For years, what’s been beaten into our head?
Drive all social traffic back to our corporate blog and/or web site.
We own that content.
We can drive leads on our site.
We can track user behavior more accurately.
Drive all social traffic back to our corporate blog and/or web site.
And, for the most part, that’s been true. We have been doing that. And, it’s been working.
Except here’s the thing: I’m not 100 percent sure that’s true anymore.
Hear me out.
Let me give you an example.
Dave Kerpen is a agency owner and big-time influencer in the social space. If you’ve been online long, you know Dave’s been a fairly big deal for a long time. He’s owner of Likeable Local, a long-time influencer and now, a LinkedIn “Influencer.”
Dave’s business is social media and digital marketing consulting. B2B. Straight up. His company has a corporate blog. But, he doesn’t show up there much.
Where does he show up? LinkedIn. In a big way.

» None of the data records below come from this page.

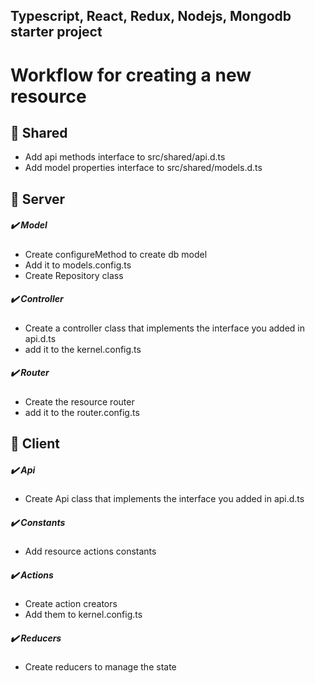 Typescript, React, Redux, Nodejs, Mongodb starter project
---------------------------------------------------------

# Workflow for creating a new resource

## :file_folder: Shared
- Add api methods interface to src/shared/api.d.ts
- Add model properties interface to src/shared/models.d.ts

## :file_folder: Server 
##### :heavy_check_mark: Model
- Create configureMethod to create db model
- Add it to models.config.ts
- Create Repository class
	
##### :heavy_check_mark: Controller
- Create a controller class that implements the interface you added in api.d.ts
- add it to the kernel.config.ts

##### :heavy_check_mark: Router
- Create the resource router
- add it to the router.config.ts

## :file_folder: Client
##### :heavy_check_mark: Api
- Create Api class that implements the interface you added in api.d.ts
	
##### :heavy_check_mark: Constants
- Add resource actions constants

##### :heavy_check_mark: Actions
- Create action creators
- Add them to kernel.config.ts

##### :heavy_check_mark: Reducers
- Create reducers to manage the state
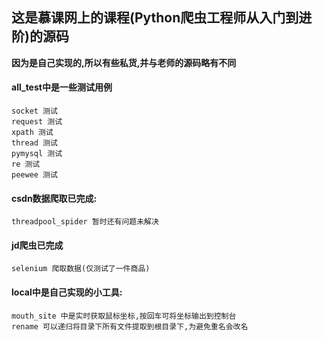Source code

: ## 这是慕课网上的课程(Python爬虫工程师从入门到进阶)的源码

**因为是自己实现的,所以有些私货,并与老师的源码略有不同**

#### all_test中是一些测试用例
    socket 测试
    request 测试
    xpath 测试
    thread 测试
    pymysql 测试
    re 测试
    peewee 测试

#### csdn数据爬取已完成:
    threadpool_spider 暂时还有问题未解决
    
#### jd爬虫已完成
    selenium 爬取数据(仅测试了一件商品)

#### local中是自己实现的小工具:
    mouth_site 中是实时获取鼠标坐标,按回车可将坐标输出到控制台
    rename 可以递归将目录下所有文件提取到根目录下,为避免重名会改名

Dave blogs using LinkedIn’s publisher feature on a regular basis. He was part of the early “Influencer” program, so he had a big edge. But still–he’s out there posting on a regular basis. In fact, Dave’s made 184 posts on LinkedIn since he started writing there in January 2013.
And, his posts are getting big-time traction.
Take this post, for example, from March. As you can see, the post has generated more than 700,000 views, more than 4,000 like and more than 600 comments.
Those are big numbers. Numbers, I dare say, he wouldn’t get on his blog these days. And, more importantly, he’s reaching the RIGHT people. After all, LinkedIn is widely regarded as THE professional network. It’s full of people looking for jobs, tips and advice in the business world.
Now, Dave does include multiple links within each post back to the Likeable site. But, he’s choosing to post on LinkedIn–not his blog.
Another example: Medium. You know, the tool Ev Williams created as an ad-hoc blogging platform for those without a blog.
We continue to see people and brand posting here (including Periscope, which uses Medium as its blog, as far as I can tell).
For example, you probably remember Hank Green’s post from a couple months ago.
The angle: Green basically ripped Facebook’s engagement metrics for videos to shreds. It created quite the hub-bub among internet and social media types.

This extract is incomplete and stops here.